I feel that if something like this had happened to me as an intern or a second year resident (or maybe even now), it probably would have been enough to make me leave medicine altogether. Being a resident is hard enough— I can’t imagine going to bed knowing that there is a group of people deciding whether your honest mistake should be considered murder in a trial. Apparently multiple experts at that time swore under oath that they were not familiar with the interaction between meperidine and phenelzine and its potential for serotonin syndrome. How could an intern and a second year resident possibly have known that?

I looked up the residents involved in the case and found that they are still practicing medicine. I give them a lot of respect for that. Medicine is a tough career. You make decisions that impact someone’s life and at times, their transition to death. This is especially true in the MICU where patients are often teetering between life and death. I don’t have any more MICU rotations left in the residency, but as a 3rd year resident in the ED, I’m sending patients to the ICU almost every shift. I also lead codes in the ED and am usually the one calling time of death when it becomes clear to me that the patient will not come back (in conjunction with the attending of course). It’s crazy. Who gave me that right and who gave me that power? Am I making the right call? I think a good way to judge is to ask myself: if it were my mom, my dad, my grandma, my husband (depending on the age and comorbidities of the patient in question)… would I do the same thing for them?

2/4/2019 Monday 4:04am

Thoughts on MICU nights:

People die on a pretty frequent basis here in MICU. But I think the worst part of it is actually the anticipation of death rather than death itself. Most patients who die in the MICU have family members who have more or less accepted their loved ones’ death. 

 I recently had a patient who had metastatic cancer, end stage liver failure, severe sepsis with multi-organ failure… Basically the patient was never going to make it. The family couldn’t withdraw care for religious reasons and the patient basically laid in the ICU for days and days with worsening labs and a terrible yellow, ghastly look on his intubated face. The family knew he was dying but couldn’t make any decisions that would actively shorten his life so they had to just sit there and watch. One night he coded and we, as discussed previously, went forward with multiple rounds of CPR. As we were doing our 3rd round of CPR (because of course he got ROSC after 2nd round then went into vfib and received shocks), the wife went up to the nurse quietly and said “how much longer are they going to do this? You know I can’t tell them to stop.”

We eventually stopped and the family was sad of course but I can’t help but feel that there was some level of relief in his death as well. Later one of the residents brought up that in Israel there has been proposals of putting a timer on ventilators so that the family is able to make an active decision to continue care rather than having to make a decision regarding withdrawing care, which they are forbidden to do.  

 [We are often told that the family is against withdrawal of care, but often agree to stop escalating care. Whether that means not adding on any more pressors than what already exists, choosing not to do dialysis when kidneys inevitably fail, or not checking labs… it seems to mean something different for everyone.]
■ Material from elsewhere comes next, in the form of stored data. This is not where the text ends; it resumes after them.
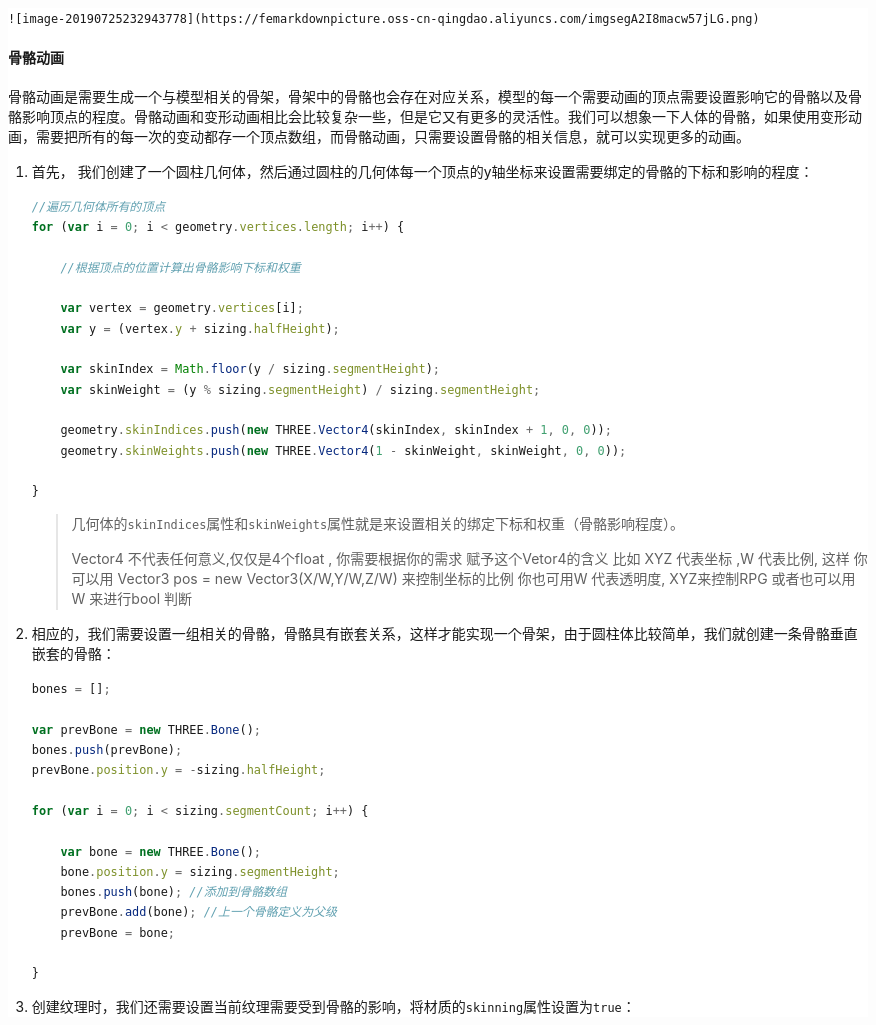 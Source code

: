     ![image-20190725232943778](https://femarkdownpicture.oss-cn-qingdao.aliyuncs.com/imgsegA2I8macw57jLG.png)

#### 骨骼动画

骨骼动画是需要生成一个与模型相关的骨架，骨架中的骨骼也会存在对应关系，模型的每一个需要动画的顶点需要设置影响它的骨骼以及骨骼影响顶点的程度。骨骼动画和变形动画相比会比较复杂一些，但是它又有更多的灵活性。我们可以想象一下人体的骨骼，如果使用变形动画，需要把所有的每一次的变动都存一个顶点数组，而骨骼动画，只需要设置骨骼的相关信息，就可以实现更多的动画。

1. 首先， 我们创建了一个圆柱几何体，然后通过圆柱的几何体每一个顶点的y轴坐标来设置需要绑定的骨骼的下标和影响的程度：

    ```js
    //遍历几何体所有的顶点
    for (var i = 0; i < geometry.vertices.length; i++) {
    
        //根据顶点的位置计算出骨骼影响下标和权重
    
        var vertex = geometry.vertices[i];
        var y = (vertex.y + sizing.halfHeight);
    
        var skinIndex = Math.floor(y / sizing.segmentHeight);
        var skinWeight = (y % sizing.segmentHeight) / sizing.segmentHeight;
    
        geometry.skinIndices.push(new THREE.Vector4(skinIndex, skinIndex + 1, 0, 0));
        geometry.skinWeights.push(new THREE.Vector4(1 - skinWeight, skinWeight, 0, 0));
    
    }
    
    ```

    > 几何体的`skinIndices`属性和`skinWeights`属性就是来设置相关的绑定下标和权重（骨骼影响程度）。
    >
    > 
    >
    > Vector4 不代表任何意义,仅仅是4个float , 你需要根据你的需求 赋予这个Vetor4的含义
    > 比如 XYZ 代表坐标 ,W 代表比例, 这样 你可以用 Vector3 pos = new Vector3(X/W,Y/W,Z/W) 来控制坐标的比例
    > 你也可用W 代表透明度, XYZ来控制RPG
    > 或者也可以用W 来进行bool 判断

2. 相应的，我们需要设置一组相关的骨骼，骨骼具有嵌套关系，这样才能实现一个骨架，由于圆柱体比较简单，我们就创建一条骨骼垂直嵌套的骨骼：

    ```js
    bones = [];
    
    var prevBone = new THREE.Bone();
    bones.push(prevBone);
    prevBone.position.y = -sizing.halfHeight;
    
    for (var i = 0; i < sizing.segmentCount; i++) {
    
        var bone = new THREE.Bone();
        bone.position.y = sizing.segmentHeight;
        bones.push(bone); //添加到骨骼数组
        prevBone.add(bone); //上一个骨骼定义为父级
        prevBone = bone;
    
    }
    
    ```

3. 创建纹理时，我们还需要设置当前纹理需要受到骨骼的影响，将材质的`skinning`属性设置为`true`：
 Something I’ve noted in these deaths following prolonged ICU stay is the family’s presence during the code. In the ED we often make family members step outside as we run the code. I suppose this is because ED codes are often unexpected and shocking. In the ICU, the families seem to be slightly better prepared mentally (as much as possible when it comes to a loved one’s death anyway). The two codes I’ve been involved in so far in the short 2 weeks I’ve been in the ICU, family members have stayed in the room while active CPR goes on. It’s a pretty violent, chaotic scene and initially it was hard to understand why family members would choose to stay in the room and more importantly why no one was trying to kick them out. After talking to family members after one of the codes, I learned that they actually really appreciated seeing everything done for their loved ones. Everything-- including the rib-cracking chest compressions, hurried intubations, yelling of times for the various meds given/pulse checks, sometimes electric shocks that literally lift the lifeless body off the bed… I guess it gives families some peace of mind that everything that could possibly be done has been done.